▶ [WHAT TO DO]
Leave out the pictures and copy every record exactly.

▶ [Stored data entries]
★ ★ ★ ★

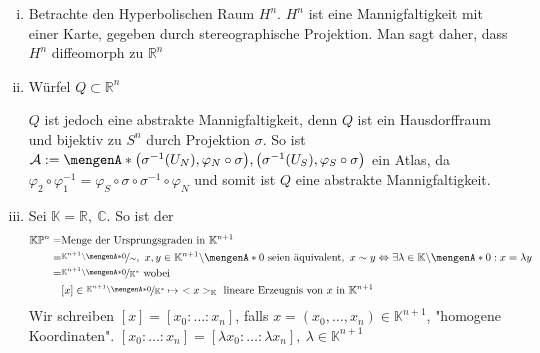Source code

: \begin{enumerate}[(i)]
		\item Betrachte den Hyperbolischen Raum $H^n$.
		$H^n$ ist eine Mannigfaltigkeit mit einer Karte, gegeben durch stereographische Projektion. Man sagt daher, dass $H^n$ diffeomorph zu $\mathds{R}^n$
		\item Würfel $Q\subset \mathds{R}^n$
		\begin{figure}[H]
		\end{figure}
		$Q$ ist jedoch eine abstrakte Mannigfaltigkeit, denn $Q$ ist ein Hausdorffraum und bijektiv zu $S^n$ durch Projektion $\sigma$. So ist $\mathcal{A} := \set{\enbrace*{\sigma^{-1}(U_N),\varphi_N \circ \sigma},\enbrace*{\sigma^{-1}(U_S),\varphi_S \circ \sigma}}$ ein Atlas, da $\varphi_2 \circ \varphi_1^{-1} = \varphi_S \circ \sigma \circ \sigma^{-1} \circ \varphi_N$ und somit ist $Q$ eine abstrakte Mannigfaltigkeit.
		\item Sei $\mathds{K} = \mathds{R},\ \mathds{C}$. So ist der 
		\begin{align*}
			\mathds{K}\mathds{P}^n =& \text{Menge der Ursprungsgraden in $\mathds{K}^{n+1}$}\\
			=& \nicefrac{\mathds{K}^{n+1}\backslash \set{0}}{\sim},\ x,y\in \mathds{K}^{n+1}\backslash \set{0}\ \text{seien äquivalent},\ x\sim y \Leftrightarrow \exists \lambda\in \mathds{K}\backslash \set{0}: x = \lambda y\\
			=& \nicefrac{\mathds{K}^{n+1}\backslash \set{0}}{\mathds{K}^*}\ \text{wobei}\\
			&[x]\in \nicefrac{\mathds{K}^{n+1}\backslash \set{0}}{\mathds{K}^*} \mapsto\ <x>_{\mathds{K}}\ \text{lineare Erzeugnis von $x$ in $\mathds{K}^{n+1}$}
		\end{align*}
		Wir schreiben $[x] = [x_0:\ldots:x_n]$, falls $x=(x_0,\ldots,x_n)\in \mathds{K}^{n+1}$, "homogene Koordinaten".
		 $[x_0:\ldots:x_n] = [\lambda x_0:\ldots:\lambda x_n],\ \lambda \in \mathds{K}^{n+1}$

\end{enumerate}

★ ★ ★ ★

▶ [RESULT FOR THIS EXERCISE]
Source code

: \begin{enumerate}[(i)]
		\item Betrachte den Hyperbolischen Raum $H^n$.
		$H^n$ ist eine Mannigfaltigkeit mit einer Karte, gegeben durch stereographische Projektion. Man sagt daher, dass $H^n$ diffeomorph zu $\mathds{R}^n$
		\item Würfel $Q\subset \mathds{R}^n$
		\begin{figure}[H]
		\end{figure}
		$Q$ ist jedoch eine abstrakte Mannigfaltigkeit, denn $Q$ ist ein Hausdorffraum und bijektiv zu $S^n$ durch Projektion $\sigma$. So ist $\mathcal{A} := \set{\enbrace*{\sigma^{-1}(U_N),\varphi_N \circ \sigma},\enbrace*{\sigma^{-1}(U_S),\varphi_S \circ \sigma}}$ ein Atlas, da $\varphi_2 \circ \varphi_1^{-1} = \varphi_S \circ \sigma \circ \sigma^{-1} \circ \varphi_N$ und somit ist $Q$ eine abstrakte Mannigfaltigkeit.
		\item Sei $\mathds{K} = \mathds{R},\ \mathds{C}$. So ist der 
		\begin{align*}
			\mathds{K}\mathds{P}^n =& \text{Menge der Ursprungsgraden in $\mathds{K}^{n+1}$}\\
			=& \nicefrac{\mathds{K}^{n+1}\backslash \set{0}}{\sim},\ x,y\in \mathds{K}^{n+1}\backslash \set{0}\ \text{seien äquivalent},\ x\sim y \Leftrightarrow \exists \lambda\in \mathds{K}\backslash \set{0}: x = \lambda y\\
			=& \nicefrac{\mathds{K}^{n+1}\backslash \set{0}}{\mathds{K}^*}\ \text{wobei}\\
			&[x]\in \nicefrac{\mathds{K}^{n+1}\backslash \set{0}}{\mathds{K}^*} \mapsto\ <x>_{\mathds{K}}\ \text{lineare Erzeugnis von $x$ in $\mathds{K}^{n+1}$}
		\end{align*}
		Wir schreiben $[x] = [x_0:\ldots:x_n]$, falls $x=(x_0,\ldots,x_n)\in \mathds{K}^{n+1}$, "homogene Koordinaten".
		 $[x_0:\ldots:x_n] = [\lambda x_0:\ldots:\lambda x_n],\ \lambda \in \mathds{K}^{n+1}$

\end{enumerate}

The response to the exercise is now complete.